● Action item:
Within the material below, filter for lines that hold the word "This".
··········
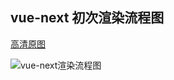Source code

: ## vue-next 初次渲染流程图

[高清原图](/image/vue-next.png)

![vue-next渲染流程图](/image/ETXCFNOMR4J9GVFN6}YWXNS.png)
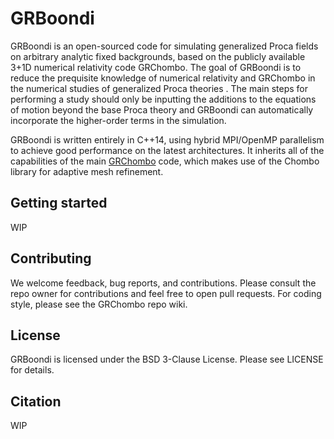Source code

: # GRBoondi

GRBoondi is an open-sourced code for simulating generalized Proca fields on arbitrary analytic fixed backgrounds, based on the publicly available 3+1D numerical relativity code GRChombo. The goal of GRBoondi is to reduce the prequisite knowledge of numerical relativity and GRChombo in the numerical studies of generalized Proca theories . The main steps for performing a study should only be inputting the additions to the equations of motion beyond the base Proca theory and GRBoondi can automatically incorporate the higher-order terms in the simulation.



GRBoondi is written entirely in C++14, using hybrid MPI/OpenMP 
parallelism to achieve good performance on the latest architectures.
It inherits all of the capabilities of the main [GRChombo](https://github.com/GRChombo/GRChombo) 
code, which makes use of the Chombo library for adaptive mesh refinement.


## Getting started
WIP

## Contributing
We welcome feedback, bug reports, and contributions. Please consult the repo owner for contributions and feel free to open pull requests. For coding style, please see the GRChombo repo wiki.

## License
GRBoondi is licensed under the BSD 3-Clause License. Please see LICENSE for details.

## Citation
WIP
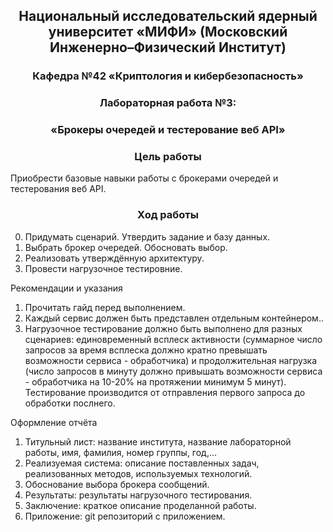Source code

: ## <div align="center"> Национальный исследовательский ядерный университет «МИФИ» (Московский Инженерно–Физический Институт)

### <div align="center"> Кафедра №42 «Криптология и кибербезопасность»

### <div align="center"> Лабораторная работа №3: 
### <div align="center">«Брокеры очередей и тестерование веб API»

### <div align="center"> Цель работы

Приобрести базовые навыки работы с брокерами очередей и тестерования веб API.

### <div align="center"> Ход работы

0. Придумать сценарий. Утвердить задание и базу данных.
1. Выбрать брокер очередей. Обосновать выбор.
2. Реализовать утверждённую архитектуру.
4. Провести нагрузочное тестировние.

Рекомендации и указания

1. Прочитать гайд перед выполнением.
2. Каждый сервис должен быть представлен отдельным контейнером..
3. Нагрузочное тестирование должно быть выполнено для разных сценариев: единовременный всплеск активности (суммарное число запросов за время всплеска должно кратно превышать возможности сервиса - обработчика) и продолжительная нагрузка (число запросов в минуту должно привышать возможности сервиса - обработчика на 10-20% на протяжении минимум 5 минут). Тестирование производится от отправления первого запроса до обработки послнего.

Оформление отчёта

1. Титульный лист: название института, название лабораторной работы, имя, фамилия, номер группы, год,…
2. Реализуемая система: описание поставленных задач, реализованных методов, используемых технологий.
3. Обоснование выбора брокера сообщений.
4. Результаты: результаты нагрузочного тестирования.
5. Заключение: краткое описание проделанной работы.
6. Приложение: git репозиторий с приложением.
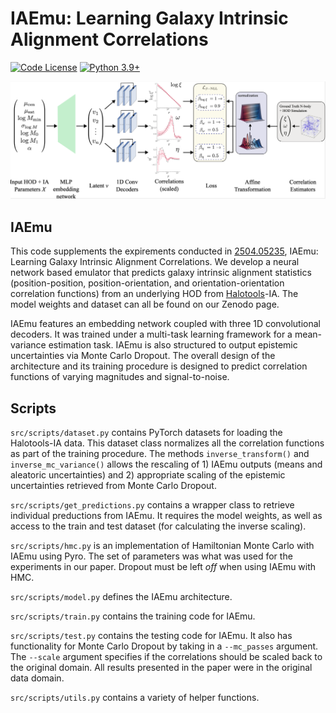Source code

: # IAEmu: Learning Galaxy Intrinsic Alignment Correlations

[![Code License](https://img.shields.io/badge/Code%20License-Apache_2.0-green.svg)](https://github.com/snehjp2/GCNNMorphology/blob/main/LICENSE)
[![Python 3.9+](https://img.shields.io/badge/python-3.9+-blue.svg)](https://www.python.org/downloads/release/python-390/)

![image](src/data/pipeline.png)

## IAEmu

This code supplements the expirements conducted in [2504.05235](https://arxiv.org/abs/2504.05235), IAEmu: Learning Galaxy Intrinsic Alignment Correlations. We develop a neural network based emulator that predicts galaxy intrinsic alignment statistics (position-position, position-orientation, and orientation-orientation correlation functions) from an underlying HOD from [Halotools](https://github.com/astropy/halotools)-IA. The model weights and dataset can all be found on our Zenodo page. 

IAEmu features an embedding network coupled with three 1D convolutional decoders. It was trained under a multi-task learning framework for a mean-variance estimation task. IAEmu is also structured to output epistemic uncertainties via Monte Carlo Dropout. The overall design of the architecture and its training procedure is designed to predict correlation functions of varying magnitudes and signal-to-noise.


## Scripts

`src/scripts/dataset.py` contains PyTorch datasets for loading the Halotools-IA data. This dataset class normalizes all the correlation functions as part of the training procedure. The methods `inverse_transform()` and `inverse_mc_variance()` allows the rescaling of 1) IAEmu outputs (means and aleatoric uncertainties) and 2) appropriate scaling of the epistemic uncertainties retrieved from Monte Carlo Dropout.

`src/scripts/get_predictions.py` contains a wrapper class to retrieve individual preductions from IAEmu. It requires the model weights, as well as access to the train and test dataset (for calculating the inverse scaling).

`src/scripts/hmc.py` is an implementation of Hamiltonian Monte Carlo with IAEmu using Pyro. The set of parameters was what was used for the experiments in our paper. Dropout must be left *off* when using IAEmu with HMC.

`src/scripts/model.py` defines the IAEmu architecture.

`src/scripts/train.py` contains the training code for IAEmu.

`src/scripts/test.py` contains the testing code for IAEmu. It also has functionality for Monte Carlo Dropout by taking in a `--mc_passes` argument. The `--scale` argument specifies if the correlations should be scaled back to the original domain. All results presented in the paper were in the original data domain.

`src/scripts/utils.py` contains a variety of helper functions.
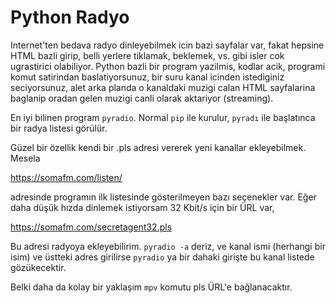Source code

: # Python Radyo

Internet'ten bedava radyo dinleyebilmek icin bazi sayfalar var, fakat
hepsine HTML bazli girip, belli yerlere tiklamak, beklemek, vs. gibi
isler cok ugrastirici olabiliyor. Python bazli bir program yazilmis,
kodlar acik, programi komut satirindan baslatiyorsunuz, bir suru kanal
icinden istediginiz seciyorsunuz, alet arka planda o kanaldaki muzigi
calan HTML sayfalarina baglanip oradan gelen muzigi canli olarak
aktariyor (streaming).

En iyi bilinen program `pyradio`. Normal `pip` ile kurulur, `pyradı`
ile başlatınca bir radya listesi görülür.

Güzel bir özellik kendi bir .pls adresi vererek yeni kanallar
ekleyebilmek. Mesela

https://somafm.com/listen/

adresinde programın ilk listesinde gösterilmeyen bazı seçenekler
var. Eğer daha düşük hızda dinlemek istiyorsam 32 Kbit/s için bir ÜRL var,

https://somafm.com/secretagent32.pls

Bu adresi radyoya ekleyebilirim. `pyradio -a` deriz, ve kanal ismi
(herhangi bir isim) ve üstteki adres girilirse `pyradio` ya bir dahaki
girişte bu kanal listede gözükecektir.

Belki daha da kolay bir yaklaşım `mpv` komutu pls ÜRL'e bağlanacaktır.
··········
● Finished task:
This code supplements the expirements conducted in [2504.05235](https://arxiv.org/abs/2504.05235), IAEmu: Learning Galaxy Intrinsic Alignment Correlations. We develop a neural network based emulator that predicts galaxy intrinsic alignment statistics (position-position, position-orientation, and orientation-orientation correlation functions) from an underlying HOD from [Halotools](https://github.com/astropy/halotools)-IA. The model weights and dataset can all be found on our Zenodo page. 
`src/scripts/dataset.py` contains PyTorch datasets for loading the Halotools-IA data. This dataset class normalizes all the correlation functions as part of the training procedure. The methods `inverse_transform()` and `inverse_mc_variance()` allows the rescaling of 1) IAEmu outputs (means and aleatoric uncertainties) and 2) appropriate scaling of the epistemic uncertainties retrieved from Monte Carlo Dropout.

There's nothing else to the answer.